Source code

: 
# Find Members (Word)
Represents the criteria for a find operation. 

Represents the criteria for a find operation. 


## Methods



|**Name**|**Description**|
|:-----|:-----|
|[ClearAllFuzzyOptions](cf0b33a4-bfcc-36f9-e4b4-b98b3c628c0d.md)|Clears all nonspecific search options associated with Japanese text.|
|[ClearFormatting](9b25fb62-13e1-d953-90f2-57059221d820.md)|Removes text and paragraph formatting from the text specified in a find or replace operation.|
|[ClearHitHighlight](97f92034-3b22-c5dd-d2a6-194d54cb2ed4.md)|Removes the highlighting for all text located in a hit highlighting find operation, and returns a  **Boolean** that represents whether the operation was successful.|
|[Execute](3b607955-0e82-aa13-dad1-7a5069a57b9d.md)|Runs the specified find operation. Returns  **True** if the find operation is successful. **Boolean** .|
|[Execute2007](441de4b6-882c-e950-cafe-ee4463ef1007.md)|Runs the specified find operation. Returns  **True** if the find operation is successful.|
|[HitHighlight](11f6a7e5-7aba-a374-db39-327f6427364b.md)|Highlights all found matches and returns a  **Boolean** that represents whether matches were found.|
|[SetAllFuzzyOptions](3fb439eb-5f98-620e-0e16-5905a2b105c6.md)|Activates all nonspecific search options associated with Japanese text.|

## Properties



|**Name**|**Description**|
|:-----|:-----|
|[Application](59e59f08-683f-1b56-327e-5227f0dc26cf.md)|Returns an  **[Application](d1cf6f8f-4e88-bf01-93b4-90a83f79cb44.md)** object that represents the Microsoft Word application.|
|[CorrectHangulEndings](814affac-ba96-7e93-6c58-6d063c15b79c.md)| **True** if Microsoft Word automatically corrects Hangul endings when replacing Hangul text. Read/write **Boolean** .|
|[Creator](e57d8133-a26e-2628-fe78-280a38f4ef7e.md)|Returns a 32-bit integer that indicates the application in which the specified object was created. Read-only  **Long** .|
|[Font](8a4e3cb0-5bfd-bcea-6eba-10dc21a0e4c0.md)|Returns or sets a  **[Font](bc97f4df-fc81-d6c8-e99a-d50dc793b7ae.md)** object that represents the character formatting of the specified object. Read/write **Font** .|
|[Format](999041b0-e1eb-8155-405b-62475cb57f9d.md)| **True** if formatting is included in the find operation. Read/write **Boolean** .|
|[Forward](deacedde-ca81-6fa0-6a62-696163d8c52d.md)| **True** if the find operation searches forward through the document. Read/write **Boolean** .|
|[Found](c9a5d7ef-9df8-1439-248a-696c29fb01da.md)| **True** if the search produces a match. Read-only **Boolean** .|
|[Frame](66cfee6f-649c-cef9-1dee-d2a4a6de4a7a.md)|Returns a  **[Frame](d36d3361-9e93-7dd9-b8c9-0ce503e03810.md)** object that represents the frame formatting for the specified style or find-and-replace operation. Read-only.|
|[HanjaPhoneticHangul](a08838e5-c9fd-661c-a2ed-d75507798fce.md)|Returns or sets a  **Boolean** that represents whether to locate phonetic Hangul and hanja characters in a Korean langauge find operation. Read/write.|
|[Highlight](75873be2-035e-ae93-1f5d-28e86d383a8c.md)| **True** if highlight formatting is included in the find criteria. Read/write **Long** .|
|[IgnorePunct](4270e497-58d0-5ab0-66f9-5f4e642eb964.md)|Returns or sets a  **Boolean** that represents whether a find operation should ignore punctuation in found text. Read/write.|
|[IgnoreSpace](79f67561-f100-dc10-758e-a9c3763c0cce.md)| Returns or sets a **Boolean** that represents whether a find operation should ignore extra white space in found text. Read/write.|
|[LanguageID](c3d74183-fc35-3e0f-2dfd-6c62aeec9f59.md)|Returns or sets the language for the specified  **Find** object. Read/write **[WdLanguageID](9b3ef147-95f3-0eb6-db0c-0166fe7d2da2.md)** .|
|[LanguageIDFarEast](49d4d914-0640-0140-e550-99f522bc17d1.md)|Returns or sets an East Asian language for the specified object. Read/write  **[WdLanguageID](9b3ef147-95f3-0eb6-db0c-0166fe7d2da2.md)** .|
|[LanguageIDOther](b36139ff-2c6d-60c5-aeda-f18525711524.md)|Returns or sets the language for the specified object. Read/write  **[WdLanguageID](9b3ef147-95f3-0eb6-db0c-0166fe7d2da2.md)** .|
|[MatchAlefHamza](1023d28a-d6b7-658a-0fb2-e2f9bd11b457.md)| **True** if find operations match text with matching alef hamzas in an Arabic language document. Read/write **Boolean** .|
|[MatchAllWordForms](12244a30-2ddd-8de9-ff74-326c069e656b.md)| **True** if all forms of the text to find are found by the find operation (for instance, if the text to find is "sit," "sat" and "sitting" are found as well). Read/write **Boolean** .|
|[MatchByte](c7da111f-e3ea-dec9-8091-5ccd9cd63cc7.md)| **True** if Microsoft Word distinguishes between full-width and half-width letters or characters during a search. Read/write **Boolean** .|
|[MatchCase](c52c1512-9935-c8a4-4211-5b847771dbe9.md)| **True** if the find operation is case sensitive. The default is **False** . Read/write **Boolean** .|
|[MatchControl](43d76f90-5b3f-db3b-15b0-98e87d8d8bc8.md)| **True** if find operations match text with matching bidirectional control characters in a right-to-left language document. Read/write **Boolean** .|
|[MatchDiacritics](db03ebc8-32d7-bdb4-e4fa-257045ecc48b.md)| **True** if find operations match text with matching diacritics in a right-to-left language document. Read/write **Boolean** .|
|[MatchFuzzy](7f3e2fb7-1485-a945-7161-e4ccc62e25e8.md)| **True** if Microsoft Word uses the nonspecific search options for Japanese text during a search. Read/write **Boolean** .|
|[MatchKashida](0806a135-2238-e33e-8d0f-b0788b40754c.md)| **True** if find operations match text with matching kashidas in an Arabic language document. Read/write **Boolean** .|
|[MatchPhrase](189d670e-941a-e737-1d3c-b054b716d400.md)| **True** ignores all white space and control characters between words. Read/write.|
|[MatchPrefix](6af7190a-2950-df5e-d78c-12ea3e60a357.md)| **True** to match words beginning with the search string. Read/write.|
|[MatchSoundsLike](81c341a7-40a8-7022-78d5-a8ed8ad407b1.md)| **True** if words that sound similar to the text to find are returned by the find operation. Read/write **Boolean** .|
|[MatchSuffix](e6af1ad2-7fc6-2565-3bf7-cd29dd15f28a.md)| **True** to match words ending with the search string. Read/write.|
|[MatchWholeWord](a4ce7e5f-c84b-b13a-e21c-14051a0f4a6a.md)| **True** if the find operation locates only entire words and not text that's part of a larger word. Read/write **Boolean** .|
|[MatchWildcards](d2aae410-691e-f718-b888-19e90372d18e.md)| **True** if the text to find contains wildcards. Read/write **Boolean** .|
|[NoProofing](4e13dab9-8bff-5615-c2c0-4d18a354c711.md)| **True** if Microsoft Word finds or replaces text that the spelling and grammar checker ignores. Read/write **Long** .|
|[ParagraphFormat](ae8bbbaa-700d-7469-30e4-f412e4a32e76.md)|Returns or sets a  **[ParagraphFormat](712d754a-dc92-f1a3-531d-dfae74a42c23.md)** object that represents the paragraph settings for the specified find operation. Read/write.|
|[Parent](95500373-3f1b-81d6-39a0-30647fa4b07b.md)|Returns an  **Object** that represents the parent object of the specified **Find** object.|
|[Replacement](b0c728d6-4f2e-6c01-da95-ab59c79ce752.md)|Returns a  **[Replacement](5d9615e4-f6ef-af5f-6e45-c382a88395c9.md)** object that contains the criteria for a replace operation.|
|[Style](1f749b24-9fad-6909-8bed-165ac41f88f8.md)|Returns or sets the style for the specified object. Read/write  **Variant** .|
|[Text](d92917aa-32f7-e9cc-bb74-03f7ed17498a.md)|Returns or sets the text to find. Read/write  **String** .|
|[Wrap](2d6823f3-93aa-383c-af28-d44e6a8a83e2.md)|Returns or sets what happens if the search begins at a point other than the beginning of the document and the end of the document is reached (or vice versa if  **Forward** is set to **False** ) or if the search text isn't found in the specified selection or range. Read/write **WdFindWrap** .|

▶ **Exercise prompt**: Reproduce the lines of the records exactly, from the first one through the line that contains "Microsoft Word application.|".

▶ **Answer space**:
Source code

: 
# Find Members (Word)
Represents the criteria for a find operation. 

Represents the criteria for a find operation. 


## Methods



|**Name**|**Description**|
|:-----|:-----|
|[ClearAllFuzzyOptions](cf0b33a4-bfcc-36f9-e4b4-b98b3c628c0d.md)|Clears all nonspecific search options associated with Japanese text.|
|[ClearFormatting](9b25fb62-13e1-d953-90f2-57059221d820.md)|Removes text and paragraph formatting from the text specified in a find or replace operation.|
|[ClearHitHighlight](97f92034-3b22-c5dd-d2a6-194d54cb2ed4.md)|Removes the highlighting for all text located in a hit highlighting find operation, and returns a  **Boolean** that represents whether the operation was successful.|
|[Execute](3b607955-0e82-aa13-dad1-7a5069a57b9d.md)|Runs the specified find operation. Returns  **True** if the find operation is successful. **Boolean** .|
|[Execute2007](441de4b6-882c-e950-cafe-ee4463ef1007.md)|Runs the specified find operation. Returns  **True** if the find operation is successful.|
|[HitHighlight](11f6a7e5-7aba-a374-db39-327f6427364b.md)|Highlights all found matches and returns a  **Boolean** that represents whether matches were found.|
|[SetAllFuzzyOptions](3fb439eb-5f98-620e-0e16-5905a2b105c6.md)|Activates all nonspecific search options associated with Japanese text.|

## Properties



|**Name**|**Description**|
|:-----|:-----|
|[Application](59e59f08-683f-1b56-327e-5227f0dc26cf.md)|Returns an  **[Application](d1cf6f8f-4e88-bf01-93b4-90a83f79cb44.md)** object that represents the Microsoft Word application.|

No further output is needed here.